VPU Architecture

The Virtual Processing Unit (VPU) is a programmable vector processor designed for graphics and image manipulation. This document describes the hardware at a conceptual level so that software authors can understand how programs are executed. All numeric values refer to the actual hardware configuration used by the emulator.

Overview

A single VPU core uses a wide SMT design to hide latency. Up to 96 hardware threads share one execution pipeline. Threads are grouped into thread groups of four. All four threads in a group execute in lockstep and share a program counter. The VPU can schedule up to 20 active groups at a time, while maintaining state for another 28 queued groups for a total of 48 groups.

Each VPU system contains one or more cores connected to a common memory bus through an L2 cache and DMA engine. The global memory interface supports asynchronous reads, atomic updates and block transfers via DMA. Each core also includes several kinds of local memory and numerous register files. The following sections describe each component in detail.

Execution Pipeline

The pipeline of a core is organised as fetch, decode, operand collection, execute and writeback stages. Instructions are 64 bits wide and hold the opcode plus configuration for input swizzles, masking and writeback conditions. On each cycle the scheduler selects a thread group to issue. Because at most 20 groups can be active, other groups wait in a FIFO until a slot becomes free.

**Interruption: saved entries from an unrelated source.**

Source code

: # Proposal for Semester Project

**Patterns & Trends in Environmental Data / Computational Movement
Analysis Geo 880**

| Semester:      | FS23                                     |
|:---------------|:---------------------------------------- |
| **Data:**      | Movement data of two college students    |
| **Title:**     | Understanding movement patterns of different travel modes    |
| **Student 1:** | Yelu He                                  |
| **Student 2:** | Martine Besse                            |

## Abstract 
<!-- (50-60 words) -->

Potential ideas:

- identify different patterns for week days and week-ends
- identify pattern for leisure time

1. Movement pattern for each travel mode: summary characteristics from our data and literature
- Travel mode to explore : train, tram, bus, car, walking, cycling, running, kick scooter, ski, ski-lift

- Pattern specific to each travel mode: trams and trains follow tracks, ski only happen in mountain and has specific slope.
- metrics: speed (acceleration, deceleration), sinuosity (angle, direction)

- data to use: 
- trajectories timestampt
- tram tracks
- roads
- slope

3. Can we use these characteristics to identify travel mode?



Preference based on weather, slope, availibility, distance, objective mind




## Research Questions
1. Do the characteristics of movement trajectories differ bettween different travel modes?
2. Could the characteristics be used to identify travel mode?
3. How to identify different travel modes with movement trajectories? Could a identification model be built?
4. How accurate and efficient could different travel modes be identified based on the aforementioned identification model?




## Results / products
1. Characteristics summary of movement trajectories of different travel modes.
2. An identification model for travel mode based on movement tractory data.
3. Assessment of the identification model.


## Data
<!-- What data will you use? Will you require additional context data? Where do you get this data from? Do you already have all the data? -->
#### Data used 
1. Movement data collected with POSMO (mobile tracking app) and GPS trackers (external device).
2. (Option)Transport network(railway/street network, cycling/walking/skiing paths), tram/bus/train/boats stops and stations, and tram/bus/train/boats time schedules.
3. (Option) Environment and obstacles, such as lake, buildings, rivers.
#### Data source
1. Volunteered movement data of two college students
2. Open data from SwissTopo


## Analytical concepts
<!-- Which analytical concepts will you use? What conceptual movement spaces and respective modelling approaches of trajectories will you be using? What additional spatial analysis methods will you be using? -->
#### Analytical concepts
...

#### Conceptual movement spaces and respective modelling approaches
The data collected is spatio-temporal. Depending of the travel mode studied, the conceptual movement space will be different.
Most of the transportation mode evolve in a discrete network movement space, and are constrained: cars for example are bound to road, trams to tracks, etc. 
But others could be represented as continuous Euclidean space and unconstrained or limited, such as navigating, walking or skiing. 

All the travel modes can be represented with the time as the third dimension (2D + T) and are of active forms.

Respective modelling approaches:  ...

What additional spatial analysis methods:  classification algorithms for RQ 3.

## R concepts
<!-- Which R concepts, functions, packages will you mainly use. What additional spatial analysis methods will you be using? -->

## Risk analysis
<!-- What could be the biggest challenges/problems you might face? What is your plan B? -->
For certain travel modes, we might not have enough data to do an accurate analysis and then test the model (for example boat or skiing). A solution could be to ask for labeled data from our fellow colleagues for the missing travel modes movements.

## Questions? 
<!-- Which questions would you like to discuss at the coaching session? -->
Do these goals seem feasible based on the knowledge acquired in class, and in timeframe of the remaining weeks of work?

Threads have individual condition flags used for branching and masking. Divergent branches mask inactive threads until they reconverge with a Sync instruction. If all threads in a group exit, the group is returned to the free pool.

Register Files

Three register spaces are visible to shader programs:

Local registers – each thread owns 16 vector registers (64 bits each) used for temporary values.
Shared registers – each group shares 16 registers that all threads can access.
Global registers – four banks exist, with 32 registers per bank. When work is spawned, the launching program selects which bank is visible to the spawned group.

Registers hold 64‑bit vectors which may be interpreted as four FP16 values, four signed or unsigned 16‑bit integers, or two 32‑bit integers. The instruction set operates on these formats and can mix them within reasonable limits.

Program Memory

Each core provides 1024 instruction slots of program memory. Program counters wrap within this range. Instruction words are fetched sequentially unless modified by a branch operation. Because program memory is per core, the same program executes identically on each thread group launched on that core.

Tile Buffers

Four dedicated tile buffers exist for intermediate pixel data. Each buffer holds 1024 entries of 64 bits. Addresses within a tile buffer use 10 bits. Threads may access the buffer at their own screen position or at an arbitrary offset. Loads and stores can optionally lock a position to ensure only one group updates a tile at a time. Locks are maintained per position and must be released explicitly when finished.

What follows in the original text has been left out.